I continue to prepare for tests — Step 2 is looming on the horizon — but I now learn alongside practicing medicine. As such, I now study with an excitement and curiosity I had rarely felt in my months of library isolation during Step 1 prep.
Perhaps Step 1 is a bit like giving birth: It was exceedingly difficult at the time, but afterward I fell in love with medicine and instantly forgot much of the pain I endured to get here.
I can’t predict how the change to reporting Step 1 scores will affect medical trainees, but my hope is that it will help us realign our learning with patient care — for our patients’ health and well-being as much as for our own.
Max Jordan Nguemeni Tiako
Reporting the scores of the Step 1 exam as pass/fail is step in the right direction that I believe will contribute to alleviating the burden of standardized testing on medical students, especially those like me who are underrepresented in medicine.

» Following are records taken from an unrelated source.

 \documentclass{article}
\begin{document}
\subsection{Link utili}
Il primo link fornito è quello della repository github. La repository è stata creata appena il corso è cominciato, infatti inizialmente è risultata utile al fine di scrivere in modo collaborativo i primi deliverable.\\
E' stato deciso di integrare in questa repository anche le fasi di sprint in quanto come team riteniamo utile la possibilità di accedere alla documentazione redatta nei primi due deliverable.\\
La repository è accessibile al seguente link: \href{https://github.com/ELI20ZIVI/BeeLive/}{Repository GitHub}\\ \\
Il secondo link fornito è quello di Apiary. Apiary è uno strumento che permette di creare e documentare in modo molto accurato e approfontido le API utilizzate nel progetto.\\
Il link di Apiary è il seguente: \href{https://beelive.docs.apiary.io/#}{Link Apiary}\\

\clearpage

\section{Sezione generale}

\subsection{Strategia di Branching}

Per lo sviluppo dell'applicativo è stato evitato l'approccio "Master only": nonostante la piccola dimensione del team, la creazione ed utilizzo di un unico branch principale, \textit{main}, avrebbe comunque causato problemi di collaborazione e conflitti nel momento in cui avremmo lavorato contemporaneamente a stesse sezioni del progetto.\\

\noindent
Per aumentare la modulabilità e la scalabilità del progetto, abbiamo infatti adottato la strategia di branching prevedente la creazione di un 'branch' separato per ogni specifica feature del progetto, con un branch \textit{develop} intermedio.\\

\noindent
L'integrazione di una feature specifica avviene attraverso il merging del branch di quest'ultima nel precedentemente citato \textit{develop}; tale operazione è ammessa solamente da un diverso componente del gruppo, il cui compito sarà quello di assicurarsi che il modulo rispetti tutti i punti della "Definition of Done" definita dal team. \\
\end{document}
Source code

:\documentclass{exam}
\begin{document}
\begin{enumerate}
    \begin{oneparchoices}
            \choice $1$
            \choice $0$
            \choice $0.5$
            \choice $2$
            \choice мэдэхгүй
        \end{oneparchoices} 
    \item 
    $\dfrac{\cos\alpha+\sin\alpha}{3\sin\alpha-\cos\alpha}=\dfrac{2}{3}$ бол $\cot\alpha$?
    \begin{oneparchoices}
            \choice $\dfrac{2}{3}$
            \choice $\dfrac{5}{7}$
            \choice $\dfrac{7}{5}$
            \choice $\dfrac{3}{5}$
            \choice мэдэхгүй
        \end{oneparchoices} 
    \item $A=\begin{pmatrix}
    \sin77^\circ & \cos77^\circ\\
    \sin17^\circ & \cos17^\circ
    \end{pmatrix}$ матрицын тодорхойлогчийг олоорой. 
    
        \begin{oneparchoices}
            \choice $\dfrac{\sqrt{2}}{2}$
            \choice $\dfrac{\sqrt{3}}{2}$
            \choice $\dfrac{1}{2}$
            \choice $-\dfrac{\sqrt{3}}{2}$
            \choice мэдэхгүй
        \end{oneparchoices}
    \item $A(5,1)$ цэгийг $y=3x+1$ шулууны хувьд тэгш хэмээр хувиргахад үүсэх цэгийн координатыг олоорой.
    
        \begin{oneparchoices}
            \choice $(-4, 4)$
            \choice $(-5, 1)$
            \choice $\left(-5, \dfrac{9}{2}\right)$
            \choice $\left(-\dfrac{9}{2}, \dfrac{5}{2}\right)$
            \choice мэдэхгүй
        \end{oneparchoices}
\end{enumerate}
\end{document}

I spent nine weeks reviewing 800 pages of minute details of basic science. I answered 6,000 practice questions. It was a time of heightened anxiety, social isolation, and misery. I had hit rough patches in medical school before the test, but I had never before doubted whether I could get through medical school like I did during this period. I worried I might fail and be exposed as a fraud, proving to whoever might have thought it before that I didn’t deserve a seat at Yale as a Black medical student. I began to regret my heavy involvement in extracurricular activities and service to my medical school.
Until Step 1 reared its ugly head, I had been immersed in a student-led committee focused on diversity, inclusion, and social justice at Yale. We evaluated the curriculum and lobbied the administration for changes in education, the admissions process, resource allocation for research, and more. I even started a podcast focusing on health disparities.

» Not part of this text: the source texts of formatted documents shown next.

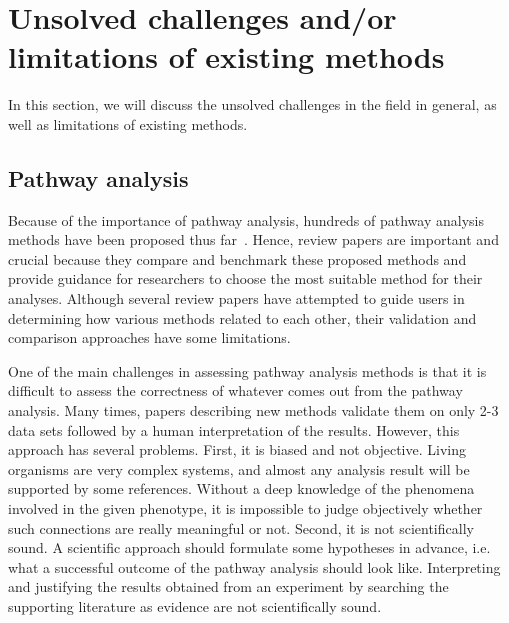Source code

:
\section{Unsolved challenges and/or limitations of existing methods}
\label{chap:ExisingMethodsLimitation}

In this section, we will discuss the unsolved challenges in the field in general, as well as limitations of existing methods.

\subsection{Pathway analysis}

Because of the importance of pathway analysis, hundreds of pathway analysis methods have been proposed thus far~\cite{DraghiciOntologicalToolsReview:2005,Khatri:2002,mitrea2013methods}.
Hence, review papers are important and crucial because they compare and benchmark these proposed methods and provide guidance for researchers to choose the most suitable method for their analyses.
Although several review papers have attempted to guide users in determining how various methods related to each other, their validation and comparison approaches have some limitations.

One of the main challenges in assessing pathway analysis methods is that it is difficult to assess the correctness of whatever comes out from the pathway analysis. Many times, papers describing new methods validate them on only 2-3 data sets followed by a human interpretation of the results.
However, this approach has several problems. First, it is biased and not objective. Living organisms are very complex systems, and almost any  analysis result will be supported by some references. Without a deep knowledge of the phenomena involved in the given phenotype, it is impossible to judge objectively whether such connections are really meaningful or not. Second, it is not scientifically sound. A scientific approach should formulate some hypotheses in advance, i.e. what a successful outcome of the pathway analysis should look like. Interpreting and justifying the results obtained from an experiment by searching the supporting literature as evidence are not scientifically sound.

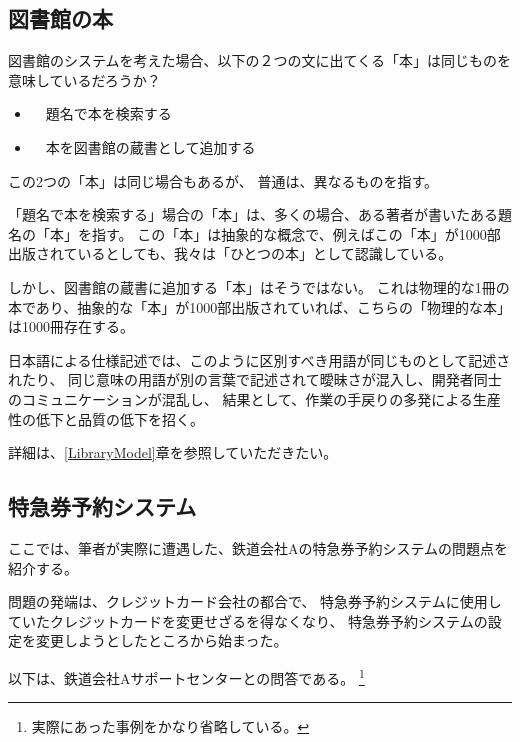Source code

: \subsection {図書館の本}

	図書館のシステムを考えた場合、以下の２つの文に出てくる「本」は同じものを意味しているだろうか？

\begin{itemize}
	\item　題名で本を検索する
	\item　本を図書館の蔵書として追加する
\end{itemize} 

	この2つの「本」は同じ場合もあるが、
	普通は、異なるものを指す。

	「題名で本を検索する」場合の「本」は、多くの場合、ある著者が書いたある題名の「本」を指す。
	この「本」は抽象的な概念で、例えばこの「本」が1000部出版されているとしても、我々は「ひとつの本」として認識している。

	しかし、図書館の蔵書に追加する「本」はそうではない。
	これは物理的な1冊の本であり、抽象的な「本」が1000部出版されていれば、こちらの「物理的な本」は1000冊存在する。

	日本語による仕様記述では、このように区別すべき用語が同じものとして記述されたり、
	同じ意味の用語が別の言葉で記述されて曖昧さが混入し、開発者同士のコミュニケーションが混乱し、
	結果として、作業の手戻りの多発による生産性の低下と品質の低下を招く。

	詳細は、\ref{LibraryModel}章を参照していただきたい。

\subsection {特急券予約システム}

	ここでは、筆者が実際に遭遇した、鉄道会社Aの特急券予約システムの問題点を紹介する。

	問題の発端は、クレジットカード会社の都合で、
	特急券予約システムに使用していたクレジットカードを変更せざるを得なくなり、
	特急券予約システムの設定を変更しようとしたところから始まった。

	以下は、鉄道会社Aサポートセンターとの問答である。
	\footnote{実際にあった事例をかなり省略している。}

All that was possible because the Yale system deemphasizes the importance of tests and grades during medical education. I studied because I wanted to become the best doctor for my future patients, not because I was preparing for a test.
Then the reality of Step 1 hit me like a ton of bricks. If I wanted to try for a competitive specialty like dermatology, neurosurgery, or ophthalmology, it was either buckle down for the test or write off those dreams.

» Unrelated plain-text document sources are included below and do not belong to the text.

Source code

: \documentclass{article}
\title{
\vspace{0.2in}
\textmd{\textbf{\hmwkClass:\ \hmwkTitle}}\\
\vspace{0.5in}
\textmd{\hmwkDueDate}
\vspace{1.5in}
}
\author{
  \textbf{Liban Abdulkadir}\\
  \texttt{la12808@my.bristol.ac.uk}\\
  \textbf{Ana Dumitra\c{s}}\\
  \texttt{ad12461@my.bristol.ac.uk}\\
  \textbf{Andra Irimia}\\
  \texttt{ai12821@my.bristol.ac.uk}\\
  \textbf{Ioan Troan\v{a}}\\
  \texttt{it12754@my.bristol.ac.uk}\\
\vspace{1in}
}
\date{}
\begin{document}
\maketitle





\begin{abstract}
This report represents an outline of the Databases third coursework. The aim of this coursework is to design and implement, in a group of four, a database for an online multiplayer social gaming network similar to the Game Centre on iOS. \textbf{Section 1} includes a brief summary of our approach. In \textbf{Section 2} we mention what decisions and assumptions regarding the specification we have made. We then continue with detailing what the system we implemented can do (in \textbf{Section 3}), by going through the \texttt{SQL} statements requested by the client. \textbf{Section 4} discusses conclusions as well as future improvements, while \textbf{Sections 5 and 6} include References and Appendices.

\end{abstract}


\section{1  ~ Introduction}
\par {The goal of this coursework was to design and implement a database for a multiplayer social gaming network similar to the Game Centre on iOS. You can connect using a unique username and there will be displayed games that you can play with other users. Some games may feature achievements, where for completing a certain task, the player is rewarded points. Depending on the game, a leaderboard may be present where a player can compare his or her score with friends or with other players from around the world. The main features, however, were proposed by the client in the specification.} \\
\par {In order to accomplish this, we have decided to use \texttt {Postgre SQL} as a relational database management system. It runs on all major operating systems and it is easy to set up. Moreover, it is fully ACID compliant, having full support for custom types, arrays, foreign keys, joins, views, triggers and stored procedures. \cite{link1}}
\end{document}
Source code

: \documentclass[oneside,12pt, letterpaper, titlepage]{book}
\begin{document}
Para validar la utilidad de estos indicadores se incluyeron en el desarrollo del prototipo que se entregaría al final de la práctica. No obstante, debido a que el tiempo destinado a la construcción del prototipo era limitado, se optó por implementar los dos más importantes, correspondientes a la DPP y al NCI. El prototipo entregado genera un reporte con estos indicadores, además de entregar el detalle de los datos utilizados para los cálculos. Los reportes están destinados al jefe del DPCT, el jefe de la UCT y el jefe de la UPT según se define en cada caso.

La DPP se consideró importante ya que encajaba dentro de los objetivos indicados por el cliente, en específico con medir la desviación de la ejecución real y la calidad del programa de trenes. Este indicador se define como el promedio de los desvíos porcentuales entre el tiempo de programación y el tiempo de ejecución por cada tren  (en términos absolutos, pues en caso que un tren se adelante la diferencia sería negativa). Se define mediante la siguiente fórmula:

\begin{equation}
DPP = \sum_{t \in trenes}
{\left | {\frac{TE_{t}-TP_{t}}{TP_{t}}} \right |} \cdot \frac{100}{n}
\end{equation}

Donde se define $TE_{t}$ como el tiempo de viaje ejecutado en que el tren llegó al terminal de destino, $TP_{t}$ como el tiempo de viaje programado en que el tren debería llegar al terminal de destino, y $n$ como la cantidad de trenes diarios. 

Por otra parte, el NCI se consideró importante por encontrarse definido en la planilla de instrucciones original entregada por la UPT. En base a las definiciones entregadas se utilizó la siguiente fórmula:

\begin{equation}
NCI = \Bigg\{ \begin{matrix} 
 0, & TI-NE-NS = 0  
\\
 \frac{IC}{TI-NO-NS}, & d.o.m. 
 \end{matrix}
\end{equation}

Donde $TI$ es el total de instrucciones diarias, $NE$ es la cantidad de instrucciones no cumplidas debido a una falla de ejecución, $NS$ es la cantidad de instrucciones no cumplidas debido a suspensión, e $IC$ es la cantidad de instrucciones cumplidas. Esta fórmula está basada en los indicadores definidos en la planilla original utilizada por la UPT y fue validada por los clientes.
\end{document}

Using Step 1 scores to screen residency applications puts students who are underrepresented in medicine at a disadvantage. For instance, a 2019 study of orthopedic surgery residency programs (the specialty with the lowest percentage of underrepresented students among its trainees) showed that between 2005 and 2014, Black and Latinx applicants were accepted into residency programs at a significantly lower rate (61%) than white applicants (71%). An earlier study in internal medicine showed that when Step 1 scores were used to screen applicants for interviews, a significantly greater proportion of Black students were refused interviews.
The reality is that Step 1 is neither precise nor does it predict students’ performance as residents beyond a certain threshold. With a standard error of eight points, two applicants with scores as far as 15 points apart may not be meaningfully different and yet several programs use singular cutoff points as screening tools.
While underrepresented students are more likely to go into primary care, there is no evidence that we express a preference for primary care early in medical training. It is likely that the chances of successfully matching into specialties with higher average Step 1 scores continue to be affected by arbitrary cut-off scores, discouraging students from considering those specialties.
Max Jordan Nguemeni Tiako is a fourth-year student at Yale School of Medicine.